IEEE Trans Cybern. 2023 Jul;53(7):4292-4305. doi: 10.1109/TCYB.2022.3165074. Epub 2023 Jun 15.
An efficient energy scheduling strategy of a charging station is crucial for stabilizing the electricity market and accommodating the charging demand of electric vehicles (EVs). Most of the existing studies on energy scheduling strategies fail to coordinate the process of energy purchasing and distribution and, thus, cannot balance the energy supply and demand. Besides, the existence of multiple charging stations in a complex scenario makes it difficult to develop a unified schedule strategy for different charging stations. In order to solve these problems, we propose a multiagent reinforcement learning (MARL) method to learn the optimal energy purchasing strategy and an online heuristic dispatching scheme to develop a energy distribution strategy in this article. Unlike the traditional scheduling methods, the two proposed strategies are coordinated with each other in both temporal and spatial dimensions to develop the unified energy scheduling strategy for charging stations. Specifically, the proposed MARL method combines the multiagent deep deterministic policy gradient (MADDPG) principles for learning purchasing strategy and a long short-term memory (LSTM) neural network for predicting the charging demand of EVs. Moreover, a multistep reward function is developed to accelerate the learning process. The proposed method is verified by comprehensive simulation experiments based on real data of the electricity market in Chicago. The experiment results show that the proposed method can achieve better performance than other state-of-the-art energy scheduling methods in the charging market in terms of the economic profits and users' satisfaction ratio.

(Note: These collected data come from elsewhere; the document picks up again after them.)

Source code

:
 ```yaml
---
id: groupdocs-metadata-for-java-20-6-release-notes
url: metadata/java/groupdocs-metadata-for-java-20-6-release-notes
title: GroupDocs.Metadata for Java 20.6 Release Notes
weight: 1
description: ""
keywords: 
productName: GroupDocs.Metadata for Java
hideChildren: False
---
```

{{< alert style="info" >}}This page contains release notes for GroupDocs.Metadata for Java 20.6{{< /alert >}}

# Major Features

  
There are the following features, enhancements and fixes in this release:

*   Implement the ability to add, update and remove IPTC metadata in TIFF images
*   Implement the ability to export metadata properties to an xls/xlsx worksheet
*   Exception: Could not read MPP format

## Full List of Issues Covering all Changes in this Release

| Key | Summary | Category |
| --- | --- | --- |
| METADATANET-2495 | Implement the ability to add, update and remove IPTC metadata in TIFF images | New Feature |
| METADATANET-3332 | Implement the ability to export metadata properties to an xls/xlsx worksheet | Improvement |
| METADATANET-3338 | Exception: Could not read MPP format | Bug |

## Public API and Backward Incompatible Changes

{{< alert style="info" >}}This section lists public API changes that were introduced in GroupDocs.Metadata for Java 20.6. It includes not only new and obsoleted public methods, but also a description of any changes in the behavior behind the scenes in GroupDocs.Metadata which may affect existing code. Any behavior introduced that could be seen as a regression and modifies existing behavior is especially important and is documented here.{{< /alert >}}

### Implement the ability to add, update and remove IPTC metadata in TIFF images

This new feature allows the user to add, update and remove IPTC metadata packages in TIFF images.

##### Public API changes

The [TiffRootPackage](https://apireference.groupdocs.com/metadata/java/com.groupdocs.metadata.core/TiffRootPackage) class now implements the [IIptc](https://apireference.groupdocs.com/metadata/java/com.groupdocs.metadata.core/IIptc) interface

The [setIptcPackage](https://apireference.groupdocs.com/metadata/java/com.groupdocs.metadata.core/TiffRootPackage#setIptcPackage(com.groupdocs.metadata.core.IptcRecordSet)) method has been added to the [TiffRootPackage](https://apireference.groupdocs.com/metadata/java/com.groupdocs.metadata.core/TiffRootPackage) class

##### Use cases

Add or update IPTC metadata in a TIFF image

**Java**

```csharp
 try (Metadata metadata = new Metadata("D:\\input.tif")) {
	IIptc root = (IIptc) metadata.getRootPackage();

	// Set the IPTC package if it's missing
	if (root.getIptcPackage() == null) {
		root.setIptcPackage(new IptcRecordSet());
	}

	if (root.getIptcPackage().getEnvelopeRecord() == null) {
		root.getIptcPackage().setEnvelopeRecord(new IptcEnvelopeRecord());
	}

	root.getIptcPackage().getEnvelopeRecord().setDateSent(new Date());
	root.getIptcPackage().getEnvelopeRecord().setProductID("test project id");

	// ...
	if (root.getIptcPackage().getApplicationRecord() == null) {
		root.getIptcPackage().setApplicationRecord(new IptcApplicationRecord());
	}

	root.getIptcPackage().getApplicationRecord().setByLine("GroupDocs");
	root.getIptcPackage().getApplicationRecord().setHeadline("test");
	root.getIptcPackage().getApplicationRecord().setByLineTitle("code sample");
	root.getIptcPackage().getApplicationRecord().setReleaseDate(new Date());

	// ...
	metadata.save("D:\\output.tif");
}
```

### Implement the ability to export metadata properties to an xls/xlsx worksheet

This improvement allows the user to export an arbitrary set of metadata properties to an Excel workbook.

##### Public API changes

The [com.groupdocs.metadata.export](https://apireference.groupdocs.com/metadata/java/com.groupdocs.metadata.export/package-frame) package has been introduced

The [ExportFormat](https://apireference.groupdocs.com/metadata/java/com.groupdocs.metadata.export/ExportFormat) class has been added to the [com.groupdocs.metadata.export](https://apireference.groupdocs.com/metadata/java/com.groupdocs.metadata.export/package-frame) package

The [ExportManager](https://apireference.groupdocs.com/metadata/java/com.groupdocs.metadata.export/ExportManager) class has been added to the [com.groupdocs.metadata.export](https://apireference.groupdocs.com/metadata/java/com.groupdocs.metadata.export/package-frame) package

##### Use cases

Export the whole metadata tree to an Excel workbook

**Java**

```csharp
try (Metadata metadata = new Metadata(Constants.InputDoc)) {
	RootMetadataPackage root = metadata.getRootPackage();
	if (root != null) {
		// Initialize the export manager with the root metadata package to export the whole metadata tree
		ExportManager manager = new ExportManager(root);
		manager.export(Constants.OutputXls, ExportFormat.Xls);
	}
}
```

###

一种高效的充电站能源调度策略对于稳定电力市场和适应电动汽车(EV)的充电需求至关重要。大多数现有的能源调度策略研究未能协调能源购买和分配过程,因此无法平衡能源供需。此外,在复杂场景中存在多个充电站,使得为不同的充电站制定统一的调度策略变得困难。为了解决这些问题,我们提出了一种多智能体强化学习(MARL)方法来学习最优的能源购买策略,并提出了一种在线启发式调度方案来制定能源分配策略。与传统的调度方法不同,这两种提出的策略在时间和空间维度上相互协调,以制定充电站的统一能源调度策略。具体来说,所提出的 MARL 方法结合了多智能体深度确定性策略梯度(MADDPG)原理来学习购买策略和长短期记忆(LSTM)神经网络来预测电动汽车的充电需求。此外,还开发了一个多步奖励函数来加速学习过程。所提出的方法通过基于芝加哥电力市场实际数据的综合仿真实验得到了验证。实验结果表明,在所提出的充电市场中,与其他最先进的能源调度方法相比,所提出的方法在经济利润和用户满意度方面都能取得更好的性能。